Reputation: 3718

"Slicing" a pair of numpy arrays based on values in one of them

Conceptually, I have two lists of equal length, one containing labels and the other data. And so I asked this question, not realising that what I really had was two numpy arrays, not two lists.

What I do have is a folder containing images such as cat_01.jpg, cat_02.jpg, dog_01.jpg, dog_02.jpg, dog_03.jpg, fish_01.jpg, ..., tiger_03.jpg, zebra_01.jpg and zebra_02.jpg. I also have a successful program to read them in, parse a portion of each file name into a labels array, and the corresponding image data into my data array, so that I end up with something like:

>>> labels
array(['cat', 'cat', 'dog',  ..., 'tiger', 'zebra', 'zebra' ])
>>> type( data )
<class 'numpy.ndarray'>
>>> data[0][0][0]
array([78, 88, 98])

That makes sense - in each sample at (column, row), data[ sample ][ row ][ column ] represents an (R,G,B) data point.

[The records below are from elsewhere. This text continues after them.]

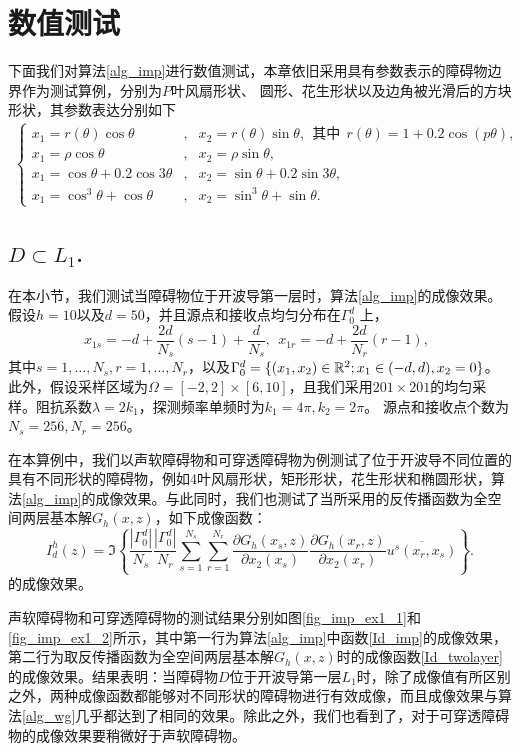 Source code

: \section{数值测试}
下面我们对算法\ref{alg_imp}进行数值测试，本章依旧采用具有参数表示的障碍物边界作为测试算例，分别为$P$叶风扇形状、 圆形、花生形状以及边角被光滑后的方块形状，其参数表达分别如下
\begin{eqnarray}\label{obstacle_example2}
\left\{
\begin{array}{lll}
x_1=r(\theta)\cos\theta&,& x_2=r(\theta)\sin\theta,\ \ \mbox{其中}\ \ r(\theta)=1+0.2\cos(p\theta),\\
x_1=\rho\cos{\theta}&,& x_2=\rho\sin{\theta},\\
x_1=\cos{\theta}+0.2\cos{3\theta}&,& x_2=\sin{\theta}+0.2\sin{3\theta},\\
x_1=\cos^3\theta+\cos{\theta}&,& x_2=\sin^3\theta+\sin{\theta}.
\end{array}
\right.
\end{eqnarray}
\subsection{$D\subset L_1$.}

在本小节，我们测试当障碍物位于开波导第一层时，算法\ref{alg_imp}的成像效果。假设$h=10$以及$d=50$，并且源点和接收点均匀分布在$\Gamma_0^d$ 上，
$$
 x_{1s}=-d+\frac{2d}{N_s}(s-1)+\frac{d}{N_s},\  \ x_{1r}=-d+\frac{2d}{N_r}(r-1),\ \
$$
其中$s=1,\ldots,N_s, r=1,\ldots,N_r$，以及$\Gamma_0^d=\{(x_1,x_2)\in\mathbb{R}^2;x_1\in(-d,d),x_2=0\}$。此外，假设采样区域为$\Omega=[-2,2]\times[6,10]$，且我们采用$201\times201$的均匀采样。阻抗系数$\lambda=2 k_1$，探测频率单频时为$k_1=4\pi,k_2=2\pi$。 源点和接收点个数为$N_s=256,N_r=256$。

\begin{example}[不同形状]\label{imp_ex1}
在本算例中，我们以声软障碍物和可穿透障碍物为例测试了位于开波导不同位置的具有不同形状的障碍物，例如4叶风扇形状，矩形形状，花生形状和椭圆形状，算法\ref{alg_imp}的成像效果。与此同时，我们也测试了当所采用的反传播函数为全空间两层基本解$G_h(x,z)$，如下成像函数：
\begin{equation}\label{Id_twolayer}
   I_d^h(z)=\Im\left\{\frac{|\Gamma_0^d|}{N_s}\frac{|\Gamma_0^d|}{N_r}\sum\limits_{s=1}^{N_s}\sum\limits_{r=1}^{N_r}\frac{\partial G_h(x_s,z)}{\partial x_2(x_s)}\frac{\partial G_h(x_r,z)}{\partial x_2(x_r)}\overline{u^s(x_r,x_s)}
  \right\}.
\end{equation}
的成像效果。

声软障碍物和可穿透障碍物的测试结果分别如图\ref{fig_imp_ex1_1}和\ref{fig_imp_ex1_2}所示，其中第一行为算法\ref{alg_imp}中函数\ref{Id_imp}的成像效果，第二行为取反传播函数为全空间两层基本解$G_h(x,z)$时的成像函数\ref{Id_twolayer}的成像效果。结果表明：当障碍物$D$位于开波导第一层$L_1$时，除了成像值有所区别之外，两种成像函数都能够对不同形状的障碍物进行有效成像，而且成像效果与算法\ref{alg_wg}几乎都达到了相同的效果。除此之外，我们也看到了，对于可穿透障碍物的成像效果要稍微好于声软障碍物。
\end{example}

I want to specify a search label such as 'dog', and (conceptually) use it to generate two "sub-lists" - the first containing all the (identical) matching labels in the labels list, and the other containing the associated image data from data. But rather than lists, I need to retain the original data format, in this case numpy arrays (but if there is a more general, data-insensitive approach, I'd love to know about it) . How can I do this?

Update: here's some specific test code to recreate the situation I am confronting, and with a sketch of a solution based on Stephen Rauch's answer:

import os, glob
from PIL import Image
import numpy as np
import pandas as pd    # not critical to question

def load_image(file):
  data = np.asarray(Image.open(file),dtype="float")
  return data

MasterClass = ['cat','dog','fsh','grf','hrs','leo','owl','pig','tgr','zbr']
os.chdir('data\\animals')
filelist = glob.glob("*.jpg")

full_labels = np.array([MasterClass.index(os.path.basename(fname)[:3]) for fname in filelist])
full_images = np.array([load_image(fname) for fname in filelist])
# The following sketch a solution, but which leads to incompatible data types
# That is, the test_images differ from the full_images and/or so do the labels
# with regard to the data types involved.
df = pd.DataFrame(dict(label=list(full_labels),data=list(full_images)))
criteria = df['label'] == MasterClass.index('dog')
test_labels = np.array(df[criteria]['label'])
test_images = np.array(df[criteria]['data'])

Two notes:

When originally I wrote that there were file names "such as" tiger_03.jpg, I was de-obfuscating reality. In truth the code above expects file names like tgr03.jpg, and the list of labels I end up working with is not even ['cat', 'cat', 'dog', ...] but is instead a list of indices in the MasterClass list - that is, [0, 0, 1, ...]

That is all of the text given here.